For Beholder Basic, you'll see I've boiled the list of skills down to just four.
Athletics: Want to leap up onto that balcony? Hold your breath underwater? Lift that portcullis?  Then test your Athletics.
Lore: Decipher that coded message? Recognise the ancient king in that carving? Activate that magic portal? Lore. This skill encompasses Arcana, History, Nature and Religion.  
Perception: As it was. Use Perception to spot traps and secret doors, or hear that assassin sneaking up behind you.
Stealth: For when you want to sneak up behind them. Also incorporates Thievery, so you can now use Stealth to pick locks and disable traps. Basically, everything sneaky.
Of course, this means some omissions. There's no Heal - in 4E, I feel the cost of spending an action is enough, and the DCs are so low anyhow - and no Dungeoneering (who uses it anyway?). Perhaps most noticeably, all the social skills have gone: Bluff, Diplomacy, Intimidate and Streetwise. My reasoning here is simply to encourage role-playing - get kids acting out social encounters rather than relying on dice - so I suppose that's one aspect where Beholder Basic plants its feet firmly in the Old School.

In a similar sense, Sandy and I have been having this ongoing discussion about whether or not Perception should be in the game. Rather than rolling dice, he argues that players should describe where they're searching. For instances where a roll may be preferable - such as searching for an invisible enemy - the DM just sets a DC for a flat D20 roll. I'm on the other side of the fence for now, but I may change my opinion. What do you think?

Thursday, 23 February 2012

Beholder Basic

"Bruno the Battler smashes open a dungeon door and is confronted by a big goblin in chainmail armed with a scimitar."

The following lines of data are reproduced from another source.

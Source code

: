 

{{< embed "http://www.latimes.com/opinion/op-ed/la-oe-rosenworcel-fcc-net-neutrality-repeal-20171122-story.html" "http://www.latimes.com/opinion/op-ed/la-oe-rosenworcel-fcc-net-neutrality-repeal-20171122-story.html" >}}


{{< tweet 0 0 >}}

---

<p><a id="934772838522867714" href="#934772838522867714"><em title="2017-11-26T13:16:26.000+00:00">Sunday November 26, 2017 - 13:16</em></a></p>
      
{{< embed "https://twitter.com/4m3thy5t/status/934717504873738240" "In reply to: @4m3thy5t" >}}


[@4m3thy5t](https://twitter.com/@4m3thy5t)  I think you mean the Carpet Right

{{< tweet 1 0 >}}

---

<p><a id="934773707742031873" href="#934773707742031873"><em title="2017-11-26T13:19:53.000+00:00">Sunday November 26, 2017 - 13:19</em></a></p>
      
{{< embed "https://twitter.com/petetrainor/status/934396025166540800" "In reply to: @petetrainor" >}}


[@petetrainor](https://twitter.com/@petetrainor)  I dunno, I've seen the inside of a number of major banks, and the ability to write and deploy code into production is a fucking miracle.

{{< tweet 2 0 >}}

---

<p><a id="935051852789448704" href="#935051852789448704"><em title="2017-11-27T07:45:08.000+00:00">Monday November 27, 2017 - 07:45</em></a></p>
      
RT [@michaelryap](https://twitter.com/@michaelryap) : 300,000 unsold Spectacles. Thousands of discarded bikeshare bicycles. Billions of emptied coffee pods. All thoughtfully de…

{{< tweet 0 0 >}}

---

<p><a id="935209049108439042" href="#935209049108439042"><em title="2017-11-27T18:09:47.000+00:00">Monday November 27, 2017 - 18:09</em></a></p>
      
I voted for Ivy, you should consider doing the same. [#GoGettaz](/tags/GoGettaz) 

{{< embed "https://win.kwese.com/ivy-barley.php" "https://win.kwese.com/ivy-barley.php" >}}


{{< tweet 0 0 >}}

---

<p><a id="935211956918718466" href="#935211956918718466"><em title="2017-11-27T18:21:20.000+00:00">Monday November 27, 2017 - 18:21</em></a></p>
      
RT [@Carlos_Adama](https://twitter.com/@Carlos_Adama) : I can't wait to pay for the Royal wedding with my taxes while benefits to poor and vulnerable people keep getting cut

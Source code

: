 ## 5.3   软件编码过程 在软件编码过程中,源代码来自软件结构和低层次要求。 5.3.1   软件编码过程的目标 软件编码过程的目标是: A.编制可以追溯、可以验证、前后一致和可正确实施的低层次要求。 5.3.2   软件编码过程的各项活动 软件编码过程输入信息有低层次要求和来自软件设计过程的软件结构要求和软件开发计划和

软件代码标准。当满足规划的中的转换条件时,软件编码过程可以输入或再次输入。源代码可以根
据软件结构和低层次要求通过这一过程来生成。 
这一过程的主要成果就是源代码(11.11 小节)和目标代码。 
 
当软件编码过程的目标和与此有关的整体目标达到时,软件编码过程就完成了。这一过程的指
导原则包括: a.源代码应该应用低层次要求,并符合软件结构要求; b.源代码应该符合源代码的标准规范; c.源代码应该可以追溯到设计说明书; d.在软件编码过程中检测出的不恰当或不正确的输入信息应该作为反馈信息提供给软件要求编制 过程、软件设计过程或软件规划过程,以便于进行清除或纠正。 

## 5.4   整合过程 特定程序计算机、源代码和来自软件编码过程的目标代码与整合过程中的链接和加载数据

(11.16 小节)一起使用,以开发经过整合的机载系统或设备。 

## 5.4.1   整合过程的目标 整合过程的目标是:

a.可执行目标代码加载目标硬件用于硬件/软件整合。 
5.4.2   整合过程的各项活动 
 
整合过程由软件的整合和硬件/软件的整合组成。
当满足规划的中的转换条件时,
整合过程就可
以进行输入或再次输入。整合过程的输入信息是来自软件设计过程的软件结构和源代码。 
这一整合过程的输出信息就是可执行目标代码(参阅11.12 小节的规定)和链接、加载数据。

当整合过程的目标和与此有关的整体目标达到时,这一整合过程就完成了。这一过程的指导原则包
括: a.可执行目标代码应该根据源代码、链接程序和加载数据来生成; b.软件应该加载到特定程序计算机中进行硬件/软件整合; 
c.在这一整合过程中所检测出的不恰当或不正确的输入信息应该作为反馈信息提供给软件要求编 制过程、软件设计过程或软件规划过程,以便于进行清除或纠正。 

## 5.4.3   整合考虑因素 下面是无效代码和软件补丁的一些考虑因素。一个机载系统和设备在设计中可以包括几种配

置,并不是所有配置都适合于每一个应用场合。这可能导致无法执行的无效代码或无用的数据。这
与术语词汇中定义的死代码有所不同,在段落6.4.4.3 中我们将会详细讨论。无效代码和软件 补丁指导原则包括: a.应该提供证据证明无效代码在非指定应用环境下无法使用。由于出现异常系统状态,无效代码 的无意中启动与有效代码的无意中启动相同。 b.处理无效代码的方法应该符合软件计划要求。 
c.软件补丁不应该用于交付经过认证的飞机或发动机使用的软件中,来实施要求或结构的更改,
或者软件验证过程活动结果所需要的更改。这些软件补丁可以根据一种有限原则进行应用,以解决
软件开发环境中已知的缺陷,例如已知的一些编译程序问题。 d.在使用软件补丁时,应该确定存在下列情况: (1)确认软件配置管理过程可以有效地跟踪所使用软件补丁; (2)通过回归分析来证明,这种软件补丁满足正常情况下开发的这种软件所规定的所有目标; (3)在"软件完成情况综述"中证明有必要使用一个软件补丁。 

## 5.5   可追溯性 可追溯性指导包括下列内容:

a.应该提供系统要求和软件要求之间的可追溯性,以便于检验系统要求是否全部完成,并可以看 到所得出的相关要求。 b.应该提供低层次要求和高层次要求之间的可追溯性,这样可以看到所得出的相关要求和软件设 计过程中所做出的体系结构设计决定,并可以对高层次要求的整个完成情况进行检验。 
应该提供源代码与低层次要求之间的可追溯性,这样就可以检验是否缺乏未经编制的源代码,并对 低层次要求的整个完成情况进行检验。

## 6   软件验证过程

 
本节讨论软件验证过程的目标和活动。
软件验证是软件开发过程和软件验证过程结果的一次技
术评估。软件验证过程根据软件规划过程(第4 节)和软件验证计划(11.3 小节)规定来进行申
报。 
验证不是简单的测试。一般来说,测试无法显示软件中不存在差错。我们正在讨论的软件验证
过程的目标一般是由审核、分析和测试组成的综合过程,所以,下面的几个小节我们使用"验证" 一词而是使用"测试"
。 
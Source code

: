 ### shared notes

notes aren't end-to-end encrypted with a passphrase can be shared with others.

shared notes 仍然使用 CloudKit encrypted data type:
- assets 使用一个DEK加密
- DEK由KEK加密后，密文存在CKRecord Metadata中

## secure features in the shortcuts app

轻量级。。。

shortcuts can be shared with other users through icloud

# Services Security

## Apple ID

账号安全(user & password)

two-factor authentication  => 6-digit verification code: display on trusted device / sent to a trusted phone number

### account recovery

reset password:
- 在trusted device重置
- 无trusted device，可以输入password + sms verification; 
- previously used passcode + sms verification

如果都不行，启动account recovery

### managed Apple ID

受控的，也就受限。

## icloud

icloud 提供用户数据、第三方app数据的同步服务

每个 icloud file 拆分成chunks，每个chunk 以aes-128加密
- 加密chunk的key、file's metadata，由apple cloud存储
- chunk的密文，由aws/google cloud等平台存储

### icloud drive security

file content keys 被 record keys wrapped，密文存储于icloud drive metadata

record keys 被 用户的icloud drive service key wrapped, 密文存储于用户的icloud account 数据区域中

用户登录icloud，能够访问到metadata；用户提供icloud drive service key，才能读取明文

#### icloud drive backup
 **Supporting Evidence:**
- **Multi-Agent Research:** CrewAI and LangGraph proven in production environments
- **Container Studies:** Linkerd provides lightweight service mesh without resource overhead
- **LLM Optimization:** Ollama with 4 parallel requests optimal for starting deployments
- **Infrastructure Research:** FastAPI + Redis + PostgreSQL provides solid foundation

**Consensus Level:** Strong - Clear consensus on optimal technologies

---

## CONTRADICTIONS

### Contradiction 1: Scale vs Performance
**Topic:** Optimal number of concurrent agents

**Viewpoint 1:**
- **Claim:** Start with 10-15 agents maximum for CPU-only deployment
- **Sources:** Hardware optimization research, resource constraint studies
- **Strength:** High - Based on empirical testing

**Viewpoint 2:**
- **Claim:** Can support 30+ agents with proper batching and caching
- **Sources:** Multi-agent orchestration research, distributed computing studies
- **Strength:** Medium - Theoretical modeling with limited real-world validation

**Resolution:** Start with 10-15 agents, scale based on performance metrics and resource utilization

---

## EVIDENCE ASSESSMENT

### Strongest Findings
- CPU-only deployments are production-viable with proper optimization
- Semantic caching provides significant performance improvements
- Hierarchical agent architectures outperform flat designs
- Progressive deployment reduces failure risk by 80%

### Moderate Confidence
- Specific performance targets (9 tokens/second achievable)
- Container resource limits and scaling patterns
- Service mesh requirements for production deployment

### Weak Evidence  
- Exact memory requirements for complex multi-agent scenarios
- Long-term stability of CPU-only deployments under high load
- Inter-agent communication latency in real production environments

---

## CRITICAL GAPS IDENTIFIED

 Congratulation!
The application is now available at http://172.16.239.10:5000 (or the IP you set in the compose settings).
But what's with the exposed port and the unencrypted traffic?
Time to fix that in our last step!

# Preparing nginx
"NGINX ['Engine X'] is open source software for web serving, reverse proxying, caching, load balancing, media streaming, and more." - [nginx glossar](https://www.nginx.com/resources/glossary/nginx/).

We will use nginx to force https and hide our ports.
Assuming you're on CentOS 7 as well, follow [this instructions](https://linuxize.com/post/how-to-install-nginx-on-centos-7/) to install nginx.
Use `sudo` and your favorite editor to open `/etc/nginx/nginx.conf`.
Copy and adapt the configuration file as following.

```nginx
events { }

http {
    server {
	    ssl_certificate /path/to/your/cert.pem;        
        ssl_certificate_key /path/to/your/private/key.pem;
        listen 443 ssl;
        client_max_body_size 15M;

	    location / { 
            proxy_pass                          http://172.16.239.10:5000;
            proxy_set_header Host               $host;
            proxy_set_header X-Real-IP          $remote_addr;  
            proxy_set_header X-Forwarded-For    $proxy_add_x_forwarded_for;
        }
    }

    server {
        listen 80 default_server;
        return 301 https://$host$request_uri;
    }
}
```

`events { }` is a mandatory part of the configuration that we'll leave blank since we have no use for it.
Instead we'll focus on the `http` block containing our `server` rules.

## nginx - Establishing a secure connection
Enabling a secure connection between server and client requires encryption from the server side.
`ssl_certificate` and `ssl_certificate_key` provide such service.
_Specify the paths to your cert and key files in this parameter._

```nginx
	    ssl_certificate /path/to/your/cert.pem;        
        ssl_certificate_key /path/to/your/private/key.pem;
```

Here's something silly I've been working on. What if there was a bone-simple version of 4th Edition that kids could play? That slaughtered some of the sacred cows - like ability scores - and shamelessly hard-wired collectible fortune cards and tokens into the core? And what if - just for the hell of it (or perhaps in protest against all this "back to basics" stuff flying about) - we kit-bashed this monster into the oldest edition of D&D available: the original D&D Basic Set?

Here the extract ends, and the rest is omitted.